| Your objective |
Find and copy each line in the material below where the string "folgt" occurs.

| Information supplied |
=== Section Start ===

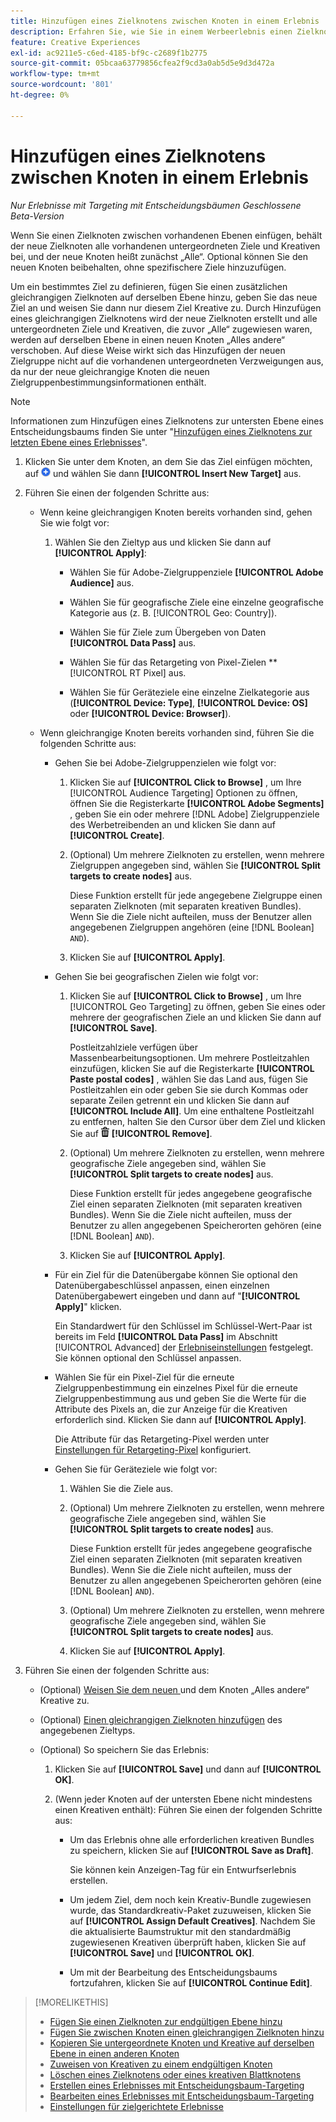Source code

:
 ```yaml
---
title: Hinzufügen eines Zielknotens zwischen Knoten in einem Erlebnis
description: Erfahren Sie, wie Sie in einem Werbeerlebnis einen Zielknoten zwischen Zielknoten hinzufügen.
feature: Creative Experiences
exl-id: ac9211e5-c6ed-4185-bf9c-c2689f1b2775
source-git-commit: 05bcaa63779856cfea2f9cd3a0ab5d5e9d3d472a
workflow-type: tm+mt
source-wordcount: '801'
ht-degree: 0%

---
```


# Hinzufügen eines Zielknotens zwischen Knoten in einem Erlebnis

*Nur Erlebnisse mit Targeting mit Entscheidungsbäumen*
*Geschlossene Beta-Version*

Wenn Sie einen Zielknoten zwischen vorhandenen Ebenen einfügen, behält der neue Zielknoten alle vorhandenen untergeordneten Ziele und Kreativen bei, und der neue Knoten heißt zunächst „Alle“. Optional können Sie den neuen Knoten beibehalten, ohne spezifischere Ziele hinzuzufügen.

Um ein bestimmtes Ziel zu definieren, fügen Sie einen zusätzlichen gleichrangigen Zielknoten auf derselben Ebene hinzu, geben Sie das neue Ziel an und weisen Sie dann nur diesem Ziel Kreative zu. Durch Hinzufügen eines gleichrangigen Zielknotens wird der neue Zielknoten erstellt und alle untergeordneten Ziele und Kreativen, die zuvor „Alle“ zugewiesen waren, werden auf derselben Ebene in einen neuen Knoten „Alles andere“ verschoben. Auf diese Weise wirkt sich das Hinzufügen der neuen Zielgruppe nicht auf die vorhandenen untergeordneten Verzweigungen aus, da nur der neue gleichrangige Knoten die neuen Zielgruppenbestimmungsinformationen enthält.

>[!NOTE]
>
>Informationen zum Hinzufügen eines Zielknotens zur untersten Ebene eines Entscheidungsbaums finden Sie unter &quot;[Hinzufügen eines Zielknotens zur letzten Ebene eines Erlebnisses](experience-target-node-add-final.md)&quot;.

<!-- 1. [ways to get to the decision tree] -->

1. Klicken Sie unter dem Knoten, an dem Sie das Ziel einfügen möchten, auf ![Hinzufügen](/help/creative/assets/add.png "Hinzufügen") und wählen Sie dann **[!UICONTROL Insert New Target]** aus.

1. Führen Sie einen der folgenden Schritte aus:

   * Wenn keine gleichrangigen Knoten bereits vorhanden sind, gehen Sie wie folgt vor:

      1. Wählen Sie den Zieltyp aus und klicken Sie dann auf **[!UICONTROL Apply]**:

         * Wählen Sie für Adobe-Zielgruppenziele **[!UICONTROL Adobe Audience]** aus.

         * Wählen Sie für geografische Ziele eine einzelne geografische Kategorie aus (z. B. [!UICONTROL Geo: Country]).

         * Wählen Sie für Ziele zum Übergeben von Daten **[!UICONTROL Data Pass]** aus.

         * Wählen Sie für das Retargeting von Pixel-Zielen **[!UICONTROL RT Pixel] aus.

         * Wählen Sie für Geräteziele eine einzelne Zielkategorie aus (**[!UICONTROL Device: Type]**, **[!UICONTROL Device: OS]** oder **[!UICONTROL Device: Browser]**).

   * Wenn gleichrangige Knoten bereits vorhanden sind, führen Sie die folgenden Schritte aus:

      * Gehen Sie bei Adobe-Zielgruppenzielen wie folgt vor:

         1. Klicken Sie auf **[!UICONTROL Click to Browse]** , um Ihre [!UICONTROL Audience Targeting] Optionen zu öffnen, öffnen Sie die Registerkarte **[!UICONTROL Adobe Segments]** , geben Sie ein oder mehrere [!DNL Adobe] Zielgruppenziele des Werbetreibenden an und klicken Sie dann auf **[!UICONTROL Create]**<!-- Why not "Save" like for the other node types/use cases? -->.

         1. (Optional) Um mehrere Zielknoten zu erstellen, wenn mehrere Zielgruppen angegeben sind, wählen Sie **[!UICONTROL Split targets to create nodes]** aus.

            Diese Funktion erstellt für jede angegebene Zielgruppe einen separaten Zielknoten (mit separaten kreativen Bundles). Wenn Sie die Ziele nicht aufteilen, muss der Benutzer allen angegebenen Zielgruppen angehören (eine [!DNL Boolean] `AND`).

         1. Klicken Sie auf **[!UICONTROL Apply]**.

      * Gehen Sie bei geografischen Zielen wie folgt vor:

         1. Klicken Sie auf **[!UICONTROL Click to Browse]** , um Ihre [!UICONTROL Geo Targeting] zu öffnen, geben Sie eines oder mehrere der geografischen Ziele an und klicken Sie dann auf **[!UICONTROL Save]**.

            Postleitzahlziele verfügen über Massenbearbeitungsoptionen. Um mehrere Postleitzahlen einzufügen, klicken Sie auf die Registerkarte **[!UICONTROL Paste postal codes]** , wählen Sie das Land aus, fügen Sie Postleitzahlen ein oder geben Sie sie durch Kommas oder separate Zeilen getrennt ein und klicken Sie dann auf **[!UICONTROL Include All]**. Um eine enthaltene Postleitzahl zu entfernen, halten Sie den Cursor über dem Ziel und klicken Sie auf ![Entfernen](/help/creative/assets/delete.png "Entfernen") **[!UICONTROL Remove]**.

         1. (Optional) Um mehrere Zielknoten zu erstellen, wenn mehrere geografische Ziele angegeben sind, wählen Sie **[!UICONTROL Split targets to create nodes]** aus.

            Diese Funktion erstellt für jedes angegebene geografische Ziel einen separaten Zielknoten (mit separaten kreativen Bundles). Wenn Sie die Ziele nicht aufteilen, muss der Benutzer zu allen angegebenen Speicherorten gehören (eine [!DNL Boolean] `AND`).

         1. Klicken Sie auf **[!UICONTROL Apply]**.

      * Für ein Ziel für die Datenübergabe können Sie optional den Datenübergabeschlüssel anpassen, einen einzelnen Datenübergabewert eingeben und dann auf &quot;**[!UICONTROL Apply]**&quot; klicken.

        Ein Standardwert für den Schlüssel im Schlüssel-Wert-Paar ist bereits im Feld **[!UICONTROL Data Pass]** im Abschnitt [!UICONTROL Advanced] der [Erlebniseinstellungen](experience-settings-targeting.md) festgelegt. Sie können optional den Schlüssel anpassen.

      * Wählen Sie für ein Pixel-Ziel für die erneute Zielgruppenbestimmung ein einzelnes Pixel für die erneute Zielgruppenbestimmung aus und geben Sie die Werte für die Attribute des Pixels an, die zur Anzeige für die Kreativen erforderlich sind. Klicken Sie dann auf **[!UICONTROL Apply]**.

        Die Attribute für das Retargeting-Pixel werden unter [Einstellungen für Retargeting-Pixel](/help/creative/pixels/retargeting-pixel-manage.md) konfiguriert.

      * Gehen Sie für Geräteziele wie folgt vor:

         1. Wählen Sie die Ziele aus.

         1. (Optional) Um mehrere Zielknoten zu erstellen, wenn mehrere geografische Ziele angegeben sind, wählen Sie **[!UICONTROL Split targets to create nodes]** aus.

            Diese Funktion erstellt für jedes angegebene geografische Ziel einen separaten Zielknoten (mit separaten kreativen Bundles). Wenn Sie die Ziele nicht aufteilen, muss der Benutzer zu allen angegebenen Speicherorten gehören (eine [!DNL Boolean] `AND`).

         1. (Optional) Um mehrere Zielknoten zu erstellen, wenn mehrere geografische Ziele angegeben sind, wählen Sie **[!UICONTROL Split targets to create nodes]** aus.

         1. Klicken Sie auf **[!UICONTROL Apply]**.

1. Führen Sie einen der folgenden Schritte aus:

   * (Optional) [Weisen Sie dem neuen ](experience-assign-creative-bundles.md) und dem Knoten „Alles andere“ Kreative zu.

   * (Optional) [Einen gleichrangigen Zielknoten hinzufügen](experience-target-node-add-sibling.md) des angegebenen Zieltyps.

   * (Optional) So speichern Sie das Erlebnis:

      1. Klicken Sie auf **[!UICONTROL Save]** und dann auf **[!UICONTROL OK]**.

      1. (Wenn jeder Knoten auf der untersten Ebene nicht mindestens einen Kreativen enthält): Führen Sie einen der folgenden Schritte aus:

         * Um das Erlebnis ohne alle erforderlichen kreativen Bundles zu speichern, klicken Sie auf **[!UICONTROL Save as Draft]**.

           Sie können kein Anzeigen-Tag für ein Entwurfserlebnis erstellen.

         * Um jedem Ziel, dem noch kein Kreativ-Bundle zugewiesen wurde, das Standardkreativ-Paket zuzuweisen, klicken Sie auf **[!UICONTROL Assign Default Creatives]**. Nachdem Sie die aktualisierte Baumstruktur mit den standardmäßig zugewiesenen Kreativen überprüft haben, klicken Sie auf **[!UICONTROL Save]** und **[!UICONTROL OK]**.

         * Um mit der Bearbeitung des Entscheidungsbaums fortzufahren, klicken Sie auf **[!UICONTROL Continue Edit]**.

>[!MORELIKETHIS]
>
>* [Fügen Sie einen Zielknoten zur endgültigen Ebene hinzu](experience-target-node-add-final.md)
>* [Fügen Sie zwischen Knoten einen gleichrangigen Zielknoten hinzu](experience-target-node-add-sibling.md)
>* [Kopieren Sie untergeordnete Knoten und Kreative auf derselben Ebene in einen anderen Knoten](experience-target-node-copy.md)
>* [Zuweisen von Kreativen zu einem endgültigen Knoten](experience-assign-creative-bundles.md)
>* [Löschen eines Zielknotens oder eines kreativen Blattknotens](/help/creative/experiences/experience-target-node-delete.md)
>* [Erstellen eines Erlebnisses mit Entscheidungsbaum-Targeting](experience-create-targeting.md)
>* [Bearbeiten eines Erlebnisses mit Entscheidungsbaum-Targeting](experience-edit-targeting.md)
>* [Einstellungen für zielgerichtete Erlebnisse](experience-settings-targeting.md)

=== Section End ===

| Task answer |
   * Wenn keine gleichrangigen Knoten bereits vorhanden sind, gehen Sie wie folgt vor:
      * Gehen Sie bei Adobe-Zielgruppenzielen wie folgt vor:
      * Gehen Sie bei geografischen Zielen wie folgt vor:
      * Gehen Sie für Geräteziele wie folgt vor:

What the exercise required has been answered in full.